**Exercise aim:** Among the records, which lines hold the word "fork"? Pick them out.
BEGIN Source records
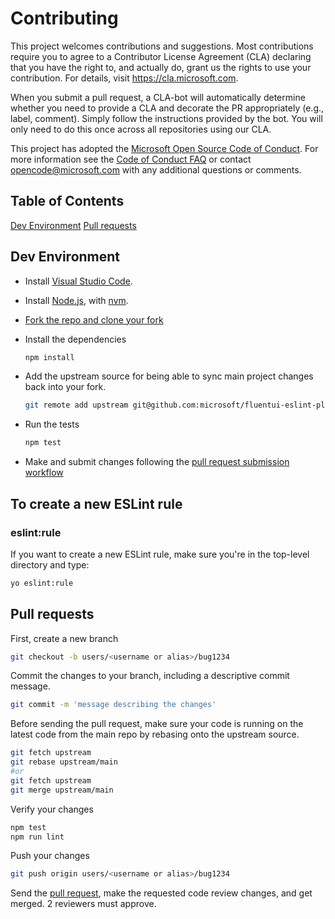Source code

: # Contributing

This project welcomes contributions and suggestions. Most contributions require you to
agree to a Contributor License Agreement (CLA) declaring that you have the right to,
and actually do, grant us the rights to use your contribution. For details, visit
<https://cla.microsoft.com>.

When you submit a pull request, a CLA-bot will automatically determine whether you need
to provide a CLA and decorate the PR appropriately (e.g., label, comment). Simply follow the
instructions provided by the bot. You will only need to do this once across all repositories using our CLA.

This project has adopted the [Microsoft Open Source Code of Conduct](https://opensource.microsoft.com/codeofconduct/).
For more information see the [Code of Conduct FAQ](https://opensource.microsoft.com/codeofconduct/faq/)
or contact [opencode@microsoft.com](mailto:opencode@microsoft.com) with any additional questions or comments.

## Table of Contents

[Dev Environment](#dev-environment)
[Pull requests](#pull-requests)

## Dev Environment

-   Install [Visual Studio Code](https://code.visualstudio.com/).

-   Install [Node.js](https://nodejs.org/en/), with [nvm](https://github.com/nvm-sh/nvm).

-   [Fork the repo and clone your fork](https://docs.github.com/en/get-started/quickstart/fork-a-repo)

-   Install the dependencies

    ```sh
    npm install
    ```

-   Add the upstream source for being able to sync main project changes back into your fork.

    ```sh
    git remote add upstream git@github.com:microsoft/fluentui-eslint-plugin-jsx-a11y.git
    ```

-   Run the tests

    ```sh
    npm test
    ```

-   Make and submit changes following the [pull request submission workflow](#pull-requests)

## To create a new ESLint rule

### eslint:rule

If you want to create a new ESLint rule, make sure you're in the top-level directory and type:

```sh
yo eslint:rule
```

## Pull requests

First, create a new branch

```sh
git checkout -b users/<username or alias>/bug1234
```

Commit the changes to your branch, including a descriptive commit message.

```sh
git commit -m 'message describing the changes'
```

Before sending the pull request, make sure your code is running on the latest code from the main repo by rebasing onto the upstream source.

```sh
git fetch upstream
git rebase upstream/main
#or
git fetch upstream
git merge upstream/main
```

Verify your changes

```sh
npm test
npm run lint
```

Push your changes

```sh
git push origin users/<username or alias>/bug1234
```

Send the [pull request](https://docs.github.com/en/pull-requests), make the requested code review changes, and get merged. 2 reviewers must approve.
END Source records
**Solution to this exercise:**
-   [Fork the repo and clone your fork](https://docs.github.com/en/get-started/quickstart/fork-a-repo)
-   Add the upstream source for being able to sync main project changes back into your fork.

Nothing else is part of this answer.